Are you worried? Don't be; help is here! We have carefully prepared this post to help you navigate these tricky times. We have highlighted the most common scams amid the COVID-19 pandemic. For each type of fraud discussed, we identified the signs and how to avoid them. You deserve to be as safe online as you are offline.

So, without wasting time, let's get to it!

Fake and Phishing websites

The first on the list of online pandemic scams is the increasing number of fake and phishing websites springing up by the day. Internet users are terrified of doing the barest minimum, like buying a facemask online. These cybercriminals know that more people have trusted the internet as their go-to solution for issues. And for this simple reason, they have continued to come up with thousands of fake and phishing websites.

According to the Justice Department, it has shut down several bogus websites, especially those with pandemic-related terms like "covid19," "coronavirus," or "COVID" in their domain names. The same goes for websites with promises to give people vaccines, relief packages, or stimulus arrangements. These websites tend to mimic real government sites with the same pandemic-related information. Other times, they harbor malicious ads that scrape the personal information of unsuspecting users.

Some of these websites may disguise facemask and cleaning supplies' sales and supply. However, in reality, the aim is to illegally get the personal and credit card information of prospective buyers for the wrong reasons.

What can you do?

In the case of fake or phishing websites, ensure that you:

  • Doublecheck the website's URL - the domain should either be .org or .com. Avoid official websites ending in, .co, or .ma. they are most likely fake.

  • Install an ad-blocker on your internet browser - so that these malicious ads do not load or access your personal information. There are solid adblockers for internet browsers on desktop and phones.

Scam Calls

Robocallers are not as dumb as they sound. They do not just call their victims out of the blue. A lot of effort goes into planning to ensure they seem convincing enough to their victims. You will be surprised at how resourceful and productive they are. Using their resources, they already know how to adapt to your response. Most of these scam calls come from spoofed phone numbers.
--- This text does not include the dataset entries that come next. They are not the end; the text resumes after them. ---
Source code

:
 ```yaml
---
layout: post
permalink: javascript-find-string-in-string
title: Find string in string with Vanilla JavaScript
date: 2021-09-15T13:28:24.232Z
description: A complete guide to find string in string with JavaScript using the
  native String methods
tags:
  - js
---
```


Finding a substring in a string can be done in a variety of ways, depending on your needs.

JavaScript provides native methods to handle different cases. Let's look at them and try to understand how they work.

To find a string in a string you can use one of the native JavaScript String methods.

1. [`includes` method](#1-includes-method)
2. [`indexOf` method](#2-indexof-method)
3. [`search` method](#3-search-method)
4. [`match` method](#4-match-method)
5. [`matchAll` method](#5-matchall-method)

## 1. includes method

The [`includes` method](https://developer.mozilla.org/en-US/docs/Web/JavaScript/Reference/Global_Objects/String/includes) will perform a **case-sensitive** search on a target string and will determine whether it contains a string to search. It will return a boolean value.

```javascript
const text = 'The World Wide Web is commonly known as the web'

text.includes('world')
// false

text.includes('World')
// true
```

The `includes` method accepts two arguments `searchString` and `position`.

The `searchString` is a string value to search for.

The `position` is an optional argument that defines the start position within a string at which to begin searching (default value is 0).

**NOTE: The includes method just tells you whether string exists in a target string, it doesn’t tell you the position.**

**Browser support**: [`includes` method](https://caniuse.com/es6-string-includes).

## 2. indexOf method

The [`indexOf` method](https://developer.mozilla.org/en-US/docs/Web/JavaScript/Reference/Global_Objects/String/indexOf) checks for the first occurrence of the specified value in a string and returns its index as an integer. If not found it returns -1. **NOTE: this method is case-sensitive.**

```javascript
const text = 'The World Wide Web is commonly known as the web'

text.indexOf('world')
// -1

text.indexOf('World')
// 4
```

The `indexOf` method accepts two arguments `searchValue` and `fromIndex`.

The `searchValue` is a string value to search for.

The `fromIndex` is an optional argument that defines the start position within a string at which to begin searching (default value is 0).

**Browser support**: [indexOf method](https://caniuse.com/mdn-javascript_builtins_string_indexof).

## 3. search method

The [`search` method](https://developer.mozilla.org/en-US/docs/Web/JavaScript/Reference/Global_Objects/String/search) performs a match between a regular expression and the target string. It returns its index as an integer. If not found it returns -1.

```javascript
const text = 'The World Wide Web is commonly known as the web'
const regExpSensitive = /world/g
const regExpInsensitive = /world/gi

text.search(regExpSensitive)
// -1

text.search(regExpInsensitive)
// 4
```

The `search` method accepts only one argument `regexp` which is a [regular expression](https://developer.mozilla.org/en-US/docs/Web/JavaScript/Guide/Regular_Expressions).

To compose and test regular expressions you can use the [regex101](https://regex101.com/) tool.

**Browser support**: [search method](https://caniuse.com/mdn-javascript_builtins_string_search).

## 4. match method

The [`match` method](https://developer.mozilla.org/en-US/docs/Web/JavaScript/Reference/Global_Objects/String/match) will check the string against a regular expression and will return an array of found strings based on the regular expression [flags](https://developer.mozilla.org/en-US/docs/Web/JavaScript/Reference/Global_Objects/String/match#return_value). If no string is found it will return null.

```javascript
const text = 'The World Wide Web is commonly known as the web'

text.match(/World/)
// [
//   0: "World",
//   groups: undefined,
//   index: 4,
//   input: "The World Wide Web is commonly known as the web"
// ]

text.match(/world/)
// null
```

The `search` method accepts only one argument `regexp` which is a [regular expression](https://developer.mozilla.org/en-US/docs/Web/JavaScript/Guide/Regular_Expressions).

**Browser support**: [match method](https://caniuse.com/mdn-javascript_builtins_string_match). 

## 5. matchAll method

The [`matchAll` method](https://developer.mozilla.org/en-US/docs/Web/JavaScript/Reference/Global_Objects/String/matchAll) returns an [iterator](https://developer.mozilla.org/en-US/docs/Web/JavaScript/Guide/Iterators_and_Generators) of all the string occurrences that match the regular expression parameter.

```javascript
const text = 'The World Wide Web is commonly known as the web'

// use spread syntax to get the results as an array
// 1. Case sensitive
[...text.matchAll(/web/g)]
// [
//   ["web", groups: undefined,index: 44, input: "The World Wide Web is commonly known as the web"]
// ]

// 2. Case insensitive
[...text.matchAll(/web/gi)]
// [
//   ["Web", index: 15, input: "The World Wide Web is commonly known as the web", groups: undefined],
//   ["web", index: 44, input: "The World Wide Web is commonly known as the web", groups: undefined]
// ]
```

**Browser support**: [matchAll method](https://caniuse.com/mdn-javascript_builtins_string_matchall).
They go as far as using digits belonging to government agencies and banks. Other times, they maliciously extract relevant information from your bank. All these are in a bid to identify and exploit any crack in the system. According to NextCaller, there has been a 50% increase in high-risk calls to financial institutions over the last six months, with some banks getting over 5,000 more high-risk calls hourly.

What can you do?

  • Once you suspect a call to be malicious, hang up, and return the call. For instance, if you get a call from your bank reporting a fraud alert, hang up and call back the customer service number on your credit card for confirmation.

  • Do not add businesses to your address book. For instance, do not save your bank's support number in your address book with the bank name as the label. A simple spoofing may allow scammers to disguise their calls as coming from the bank.

Mobile Malware

A lot is happening about the pandemic. Most people seek more accessible ways of keeping up with these vast developments. Therefore, they resort to using a COVID-19 news app. For instance, CovidLock came to light in March, disguised as an app designed to chart the virus's spread. However, its real intention is to lock and hold Android phones and their owners to ransom. CovidLock is just one of over ten malicious apps uncovered by researchers for the same purposes.
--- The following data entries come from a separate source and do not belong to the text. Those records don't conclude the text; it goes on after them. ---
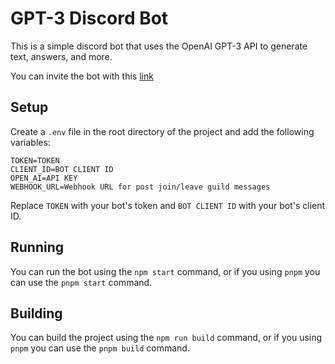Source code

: # GPT-3 Discord Bot

This is a simple discord bot that uses the OpenAI GPT-3 API to generate text, answers, and more.

You can invite the bot with this [link](https://discord.com/api/oauth2/authorize?client_id=1076862546658738236&permissions=534723782720&scope=bot)

## Setup

Create a `.env` file in the root directory of the project and add the following variables:

```env
TOKEN=TOKEN
CLIENT_ID=BOT CLIENT ID
OPEN_AI=API KEY
WEBHOOK_URL=Webhook URL for post join/leave guild messages
```

Replace `TOKEN` with your bot's token and `BOT CLIENT ID` with your bot's client ID.

## Running

You can run the bot using the `npm start` command, or if you using `pnpm` you can use the `pnpm start` command.

## Building

You can build the project using the `npm run build` command, or if you using `pnpm` you can use the `pnpm build` command.

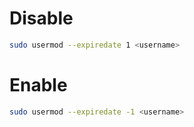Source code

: # Disable
```bash
sudo usermod --expiredate 1 <username>
```

# Enable
```bash
sudo usermod --expiredate -1 <username>
```
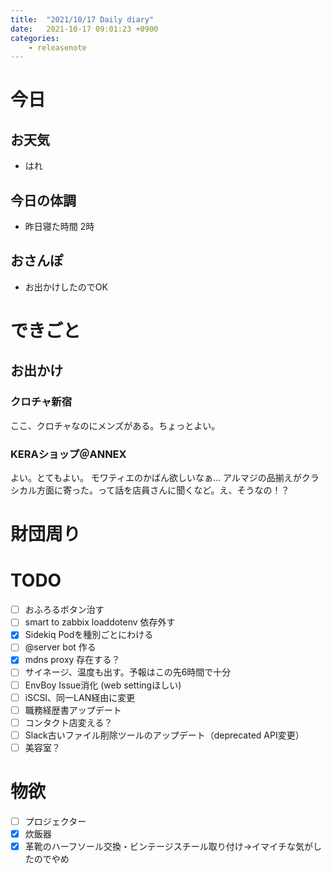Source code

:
 ```yaml
---
title:  "2021/10/17 Daily diary"
date:   2021-10-17 09:01:23 +0900
categories:
    - releasenote
---
```

# 今日

## お天気

* はれ

## 今日の体調

* 昨日寝た時間 2時

## おさんぽ

* お出かけしたのでOK

# できごと

## お出かけ

### クロチャ新宿

ここ、クロチャなのにメンズがある。ちょっとよい。

### KERAショップ＠ANNEX

よい。とてもよい。 モワティエのかばん欲しいなぁ…
アルマジの品揃えがクラシカル方面に寄った。って話を店員さんに聞くなど。え、そうなの！？

# 財団周り


# TODO 

- [ ] おふろるボタン治す
- [ ] smart to zabbix loaddotenv 依存外す
- [x] Sidekiq Podを種別ごとにわける
- [ ] @server bot 作る
- [x] mdns proxy 存在する？
- [ ] サイネージ、温度も出す。予報はこの先6時間で十分
- [ ] EnvBoy Issue消化 (web settingほしい)
- [ ] iSCSI、同一LAN経由に変更
- [ ] 職務経歴書アップデート
- [ ] コンタクト店変える？
- [ ] Slack古いファイル削除ツールのアップデート（deprecated API変更）
- [ ] 美容室？

# 物欲

- [ ] プロジェクター
- [x] 炊飯器
- [x] 革靴のハーフソール交換・ビンテージスチール取り付け→イマイチな気がしたのでやめ
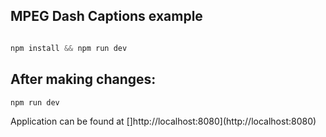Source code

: ## MPEG Dash Captions example


```javascript

npm install && npm run dev

```

## After making changes:

```javascript
npm run dev
``` 

Application can be found at []http://localhost:8080](http://localhost:8080)

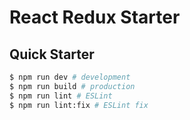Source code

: # React Redux Starter

## Quick Starter

``` bash
$ npm run dev # development
$ npm run build # production
$ npm run lint # ESLint
$ npm run lint:fix # ESLint fix
```

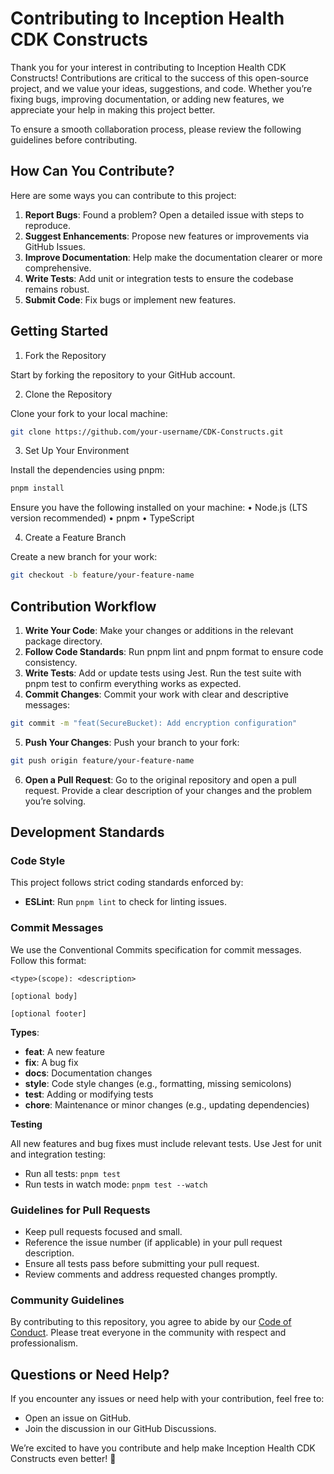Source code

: # Contributing to Inception Health CDK Constructs

Thank you for your interest in contributing to Inception Health CDK Constructs! Contributions are critical to the success of this open-source project, and we value your ideas, suggestions, and code. Whether you’re fixing bugs, improving documentation, or adding new features, we appreciate your help in making this project better.

To ensure a smooth collaboration process, please review the following guidelines before contributing.

## How Can You Contribute?

Here are some ways you can contribute to this project:

  1. **Report Bugs**: Found a problem? Open a detailed issue with steps to reproduce.
  2. **Suggest Enhancements**: Propose new features or improvements via GitHub Issues.
  3. **Improve Documentation**: Help make the documentation clearer or more comprehensive.
  4. **Write Tests**: Add unit or integration tests to ensure the codebase remains robust.
  5. **Submit Code**: Fix bugs or implement new features.

## Getting Started

1. Fork the Repository

Start by forking the repository to your GitHub account.

2. Clone the Repository

Clone your fork to your local machine:

```bash
git clone https://github.com/your-username/CDK-Constructs.git
```

3. Set Up Your Environment

Install the dependencies using pnpm:

```bash
pnpm install
```

Ensure you have the following installed on your machine:
	•	Node.js (LTS version recommended)
	•	pnpm
	•	TypeScript

4. Create a Feature Branch

Create a new branch for your work:

```bash
git checkout -b feature/your-feature-name
```

## Contribution Workflow

1. **Write Your Code**: Make your changes or additions in the relevant package directory.
2. **Follow Code Standards**: Run pnpm lint and pnpm format to ensure code consistency.
3. **Write Tests**: Add or update tests using Jest. Run the test suite with pnpm test to confirm everything works as expected.
4. **Commit Changes**: Commit your work with clear and descriptive messages:

```bash
git commit -m "feat(SecureBucket): Add encryption configuration"
```

5. **Push Your Changes**: Push your branch to your fork:

```bash
git push origin feature/your-feature-name
```

6. **Open a Pull Request**: Go to the original repository and open a pull request. Provide a clear description of your changes and the problem you’re solving.

## Development Standards

### Code Style

This project follows strict coding standards enforced by:
- **ESLint**: Run `pnpm lint` to check for linting issues.

### Commit Messages

We use the Conventional Commits specification for commit messages. Follow this format:

```
<type>(scope): <description>

[optional body]

[optional footer]
```

**Types**:
- **feat**: A new feature
- **fix**: A bug fix
- **docs**: Documentation changes
- **style**: Code style changes (e.g., formatting, missing semicolons)
- **test**: Adding or modifying tests
- **chore**: Maintenance or minor changes (e.g., updating dependencies)

**Testing**

All new features and bug fixes must include relevant tests. Use Jest for unit and integration testing:
- Run all tests: `pnpm test`
- Run tests in watch mode: `pnpm test --watch`

### Guidelines for Pull Requests

- Keep pull requests focused and small.
- Reference the issue number (if applicable) in your pull request description.
- Ensure all tests pass before submitting your pull request.
- Review comments and address requested changes promptly.

### Community Guidelines

By contributing to this repository, you agree to abide by our [Code of Conduct](CODE_OF_CONDUCT.md). Please treat everyone in the community with respect and professionalism.

## Questions or Need Help?

If you encounter any issues or need help with your contribution, feel free to:
- Open an issue on GitHub.
- Join the discussion in our GitHub Discussions.

We’re excited to have you contribute and help make Inception Health CDK Constructs even better! 🚀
Hackers want to present these apps as legitimate, safe coronavirus-related apps. Once they gain the users' trust, they leverage this and their tools to scrape sensitive data and amass fraudulent revenues via freemium services. There are also coronavirus-tracking map sites that can infect users' browsers with malware.

What should you do?

  • Get your coronavirus-related apps from trusted sources like Google Play Store or other official app stores.

  • Set up a strong password on your phone to prevent a lock-out attack, especially for Android Nougat users.

Phishing Email and Text Messages

Phishing is not entirely new; impersonating someone else just to get the personal information of another individual has been around for decades. The only explanation for its long-term relevance is that it works. Phishing - as related to the pandemic scams - revolve around scammers sending text messages and emails in disguise. They may come as the World Health Organization, the Internal Revenue Service, the Centers for Disease Control and Prevention, and other top government agencies.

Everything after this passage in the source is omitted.